Information shown ::

────────────────────────────────────────

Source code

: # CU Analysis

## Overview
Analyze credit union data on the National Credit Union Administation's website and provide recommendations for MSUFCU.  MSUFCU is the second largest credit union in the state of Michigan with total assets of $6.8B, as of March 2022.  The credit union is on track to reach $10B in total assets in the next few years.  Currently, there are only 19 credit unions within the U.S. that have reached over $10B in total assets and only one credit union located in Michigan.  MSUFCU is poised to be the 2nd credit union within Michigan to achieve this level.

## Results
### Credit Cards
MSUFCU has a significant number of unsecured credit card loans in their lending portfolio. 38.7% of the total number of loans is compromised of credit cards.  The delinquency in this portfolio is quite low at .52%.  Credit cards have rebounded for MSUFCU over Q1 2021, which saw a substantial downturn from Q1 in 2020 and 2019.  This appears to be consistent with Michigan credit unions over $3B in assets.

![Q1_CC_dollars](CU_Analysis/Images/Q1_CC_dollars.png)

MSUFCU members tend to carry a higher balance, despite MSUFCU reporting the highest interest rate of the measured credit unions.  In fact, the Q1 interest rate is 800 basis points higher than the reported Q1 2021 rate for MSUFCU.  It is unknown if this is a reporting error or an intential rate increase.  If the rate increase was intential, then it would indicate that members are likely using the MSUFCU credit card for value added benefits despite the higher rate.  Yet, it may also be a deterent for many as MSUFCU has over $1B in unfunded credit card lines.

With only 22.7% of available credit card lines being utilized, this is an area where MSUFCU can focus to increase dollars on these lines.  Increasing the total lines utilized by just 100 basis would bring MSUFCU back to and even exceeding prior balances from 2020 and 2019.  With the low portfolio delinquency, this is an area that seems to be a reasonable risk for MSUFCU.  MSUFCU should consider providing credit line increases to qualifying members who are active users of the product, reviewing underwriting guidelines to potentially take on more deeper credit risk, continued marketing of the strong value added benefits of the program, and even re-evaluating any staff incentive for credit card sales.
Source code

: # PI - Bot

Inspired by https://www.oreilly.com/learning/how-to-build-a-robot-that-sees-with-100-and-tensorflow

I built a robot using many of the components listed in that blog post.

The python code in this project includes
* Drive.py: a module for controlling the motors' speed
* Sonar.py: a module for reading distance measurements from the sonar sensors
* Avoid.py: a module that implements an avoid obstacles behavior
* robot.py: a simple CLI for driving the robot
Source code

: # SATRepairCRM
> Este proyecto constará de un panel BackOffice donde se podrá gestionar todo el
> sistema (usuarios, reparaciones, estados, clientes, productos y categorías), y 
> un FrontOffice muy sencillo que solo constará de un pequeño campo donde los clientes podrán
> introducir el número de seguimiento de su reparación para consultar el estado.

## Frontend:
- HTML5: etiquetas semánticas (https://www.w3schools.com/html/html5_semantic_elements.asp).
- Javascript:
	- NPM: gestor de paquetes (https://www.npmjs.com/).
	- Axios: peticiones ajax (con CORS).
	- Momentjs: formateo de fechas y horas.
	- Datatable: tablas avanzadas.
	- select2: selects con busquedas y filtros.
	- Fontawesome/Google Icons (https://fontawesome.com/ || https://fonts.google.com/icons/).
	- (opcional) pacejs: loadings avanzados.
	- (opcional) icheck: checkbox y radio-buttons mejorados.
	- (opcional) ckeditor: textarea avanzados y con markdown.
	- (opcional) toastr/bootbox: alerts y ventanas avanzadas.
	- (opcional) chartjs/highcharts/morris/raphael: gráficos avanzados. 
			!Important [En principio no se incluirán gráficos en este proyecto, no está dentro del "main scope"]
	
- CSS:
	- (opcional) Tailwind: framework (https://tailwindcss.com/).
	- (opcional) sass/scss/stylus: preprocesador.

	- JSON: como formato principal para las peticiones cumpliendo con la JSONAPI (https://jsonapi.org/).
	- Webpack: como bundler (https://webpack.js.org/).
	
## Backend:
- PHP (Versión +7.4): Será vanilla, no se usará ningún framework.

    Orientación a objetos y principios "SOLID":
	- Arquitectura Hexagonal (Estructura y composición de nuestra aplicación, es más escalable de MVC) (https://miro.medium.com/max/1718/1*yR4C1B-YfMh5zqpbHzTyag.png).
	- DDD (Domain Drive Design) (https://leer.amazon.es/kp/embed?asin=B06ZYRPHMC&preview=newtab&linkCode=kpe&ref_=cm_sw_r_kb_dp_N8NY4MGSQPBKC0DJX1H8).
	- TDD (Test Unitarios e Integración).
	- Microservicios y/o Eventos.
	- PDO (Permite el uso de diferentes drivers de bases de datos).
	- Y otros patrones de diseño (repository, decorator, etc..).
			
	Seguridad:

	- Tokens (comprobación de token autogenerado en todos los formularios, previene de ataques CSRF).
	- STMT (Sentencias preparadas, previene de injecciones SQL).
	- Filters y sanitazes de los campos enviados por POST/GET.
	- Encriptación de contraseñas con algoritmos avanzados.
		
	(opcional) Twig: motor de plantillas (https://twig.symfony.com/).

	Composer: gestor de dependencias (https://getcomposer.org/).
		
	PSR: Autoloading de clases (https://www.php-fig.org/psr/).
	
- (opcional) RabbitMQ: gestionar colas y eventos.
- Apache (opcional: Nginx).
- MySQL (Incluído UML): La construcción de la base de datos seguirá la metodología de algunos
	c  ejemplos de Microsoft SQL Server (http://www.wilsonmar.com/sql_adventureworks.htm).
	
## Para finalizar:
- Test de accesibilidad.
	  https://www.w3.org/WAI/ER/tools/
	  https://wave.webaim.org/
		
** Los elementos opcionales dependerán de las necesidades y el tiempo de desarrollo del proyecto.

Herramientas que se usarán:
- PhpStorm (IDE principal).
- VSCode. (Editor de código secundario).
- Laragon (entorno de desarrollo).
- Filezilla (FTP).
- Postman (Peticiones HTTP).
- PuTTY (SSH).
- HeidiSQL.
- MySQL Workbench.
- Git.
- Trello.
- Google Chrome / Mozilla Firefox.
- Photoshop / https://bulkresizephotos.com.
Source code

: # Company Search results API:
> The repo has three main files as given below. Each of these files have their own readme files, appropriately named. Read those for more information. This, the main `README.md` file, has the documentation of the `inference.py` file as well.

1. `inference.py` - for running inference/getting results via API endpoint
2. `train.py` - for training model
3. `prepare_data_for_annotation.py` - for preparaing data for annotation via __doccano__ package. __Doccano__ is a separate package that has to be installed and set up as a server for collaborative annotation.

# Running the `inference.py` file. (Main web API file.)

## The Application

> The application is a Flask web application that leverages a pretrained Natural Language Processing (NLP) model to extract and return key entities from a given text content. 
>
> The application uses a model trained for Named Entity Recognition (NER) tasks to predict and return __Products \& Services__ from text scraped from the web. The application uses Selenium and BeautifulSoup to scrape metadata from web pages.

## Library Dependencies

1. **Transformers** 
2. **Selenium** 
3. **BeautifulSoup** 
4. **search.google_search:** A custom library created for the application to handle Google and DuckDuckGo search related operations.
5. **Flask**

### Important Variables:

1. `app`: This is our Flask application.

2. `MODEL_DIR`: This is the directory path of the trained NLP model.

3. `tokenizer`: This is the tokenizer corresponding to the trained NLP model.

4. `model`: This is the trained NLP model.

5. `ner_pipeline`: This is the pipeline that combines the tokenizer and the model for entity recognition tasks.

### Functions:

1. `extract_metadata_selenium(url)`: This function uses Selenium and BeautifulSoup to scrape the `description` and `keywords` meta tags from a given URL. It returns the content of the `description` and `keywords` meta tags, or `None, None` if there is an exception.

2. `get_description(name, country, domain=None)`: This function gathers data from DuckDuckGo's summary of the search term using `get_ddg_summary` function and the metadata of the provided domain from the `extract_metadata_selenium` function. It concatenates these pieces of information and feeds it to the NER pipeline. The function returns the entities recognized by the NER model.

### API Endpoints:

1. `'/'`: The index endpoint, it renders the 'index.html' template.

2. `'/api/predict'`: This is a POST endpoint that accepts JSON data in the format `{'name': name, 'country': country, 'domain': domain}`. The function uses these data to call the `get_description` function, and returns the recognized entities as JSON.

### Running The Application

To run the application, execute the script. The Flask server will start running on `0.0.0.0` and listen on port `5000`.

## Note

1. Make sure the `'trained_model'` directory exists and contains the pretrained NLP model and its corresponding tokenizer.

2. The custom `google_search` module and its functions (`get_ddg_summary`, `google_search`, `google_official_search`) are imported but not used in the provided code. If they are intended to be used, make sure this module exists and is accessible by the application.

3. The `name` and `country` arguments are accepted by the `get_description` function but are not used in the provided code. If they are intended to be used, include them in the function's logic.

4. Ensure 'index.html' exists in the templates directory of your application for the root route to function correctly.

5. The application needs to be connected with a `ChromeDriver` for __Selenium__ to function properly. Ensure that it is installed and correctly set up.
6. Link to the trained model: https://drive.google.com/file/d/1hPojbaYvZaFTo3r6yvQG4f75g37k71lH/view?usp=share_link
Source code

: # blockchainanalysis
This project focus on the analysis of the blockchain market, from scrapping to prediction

────────────────────────────────────────

Scan the listing above for the line that has "With only 22.7%", then copy exactly from that line through the line that has "[En principio no".

Response for this exercise ::
With only 22.7% of available credit card lines being utilized, this is an area where MSUFCU can focus to increase dollars on these lines.  Increasing the total lines utilized by just 100 basis would bring MSUFCU back to and even exceeding prior balances from 2020 and 2019.  With the low portfolio delinquency, this is an area that seems to be a reasonable risk for MSUFCU.  MSUFCU should consider providing credit line increases to qualifying members who are active users of the product, reviewing underwriting guidelines to potentially take on more deeper credit risk, continued marketing of the strong value added benefits of the program, and even re-evaluating any staff incentive for credit card sales.
Source code

: # PI - Bot

Inspired by https://www.oreilly.com/learning/how-to-build-a-robot-that-sees-with-100-and-tensorflow

I built a robot using many of the components listed in that blog post.

The python code in this project includes
* Drive.py: a module for controlling the motors' speed
* Sonar.py: a module for reading distance measurements from the sonar sensors
* Avoid.py: a module that implements an avoid obstacles behavior
* robot.py: a simple CLI for driving the robot
Source code

: # SATRepairCRM
> Este proyecto constará de un panel BackOffice donde se podrá gestionar todo el
> sistema (usuarios, reparaciones, estados, clientes, productos y categorías), y 
> un FrontOffice muy sencillo que solo constará de un pequeño campo donde los clientes podrán
> introducir el número de seguimiento de su reparación para consultar el estado.

## Frontend:
- HTML5: etiquetas semánticas (https://www.w3schools.com/html/html5_semantic_elements.asp).
- Javascript:
	- NPM: gestor de paquetes (https://www.npmjs.com/).
	- Axios: peticiones ajax (con CORS).
	- Momentjs: formateo de fechas y horas.
	- Datatable: tablas avanzadas.
	- select2: selects con busquedas y filtros.
	- Fontawesome/Google Icons (https://fontawesome.com/ || https://fonts.google.com/icons/).
	- (opcional) pacejs: loadings avanzados.
	- (opcional) icheck: checkbox y radio-buttons mejorados.
	- (opcional) ckeditor: textarea avanzados y con markdown.
	- (opcional) toastr/bootbox: alerts y ventanas avanzadas.
	- (opcional) chartjs/highcharts/morris/raphael: gráficos avanzados. 
			!Important [En principio no se incluirán gráficos en este proyecto, no está dentro del "main scope"]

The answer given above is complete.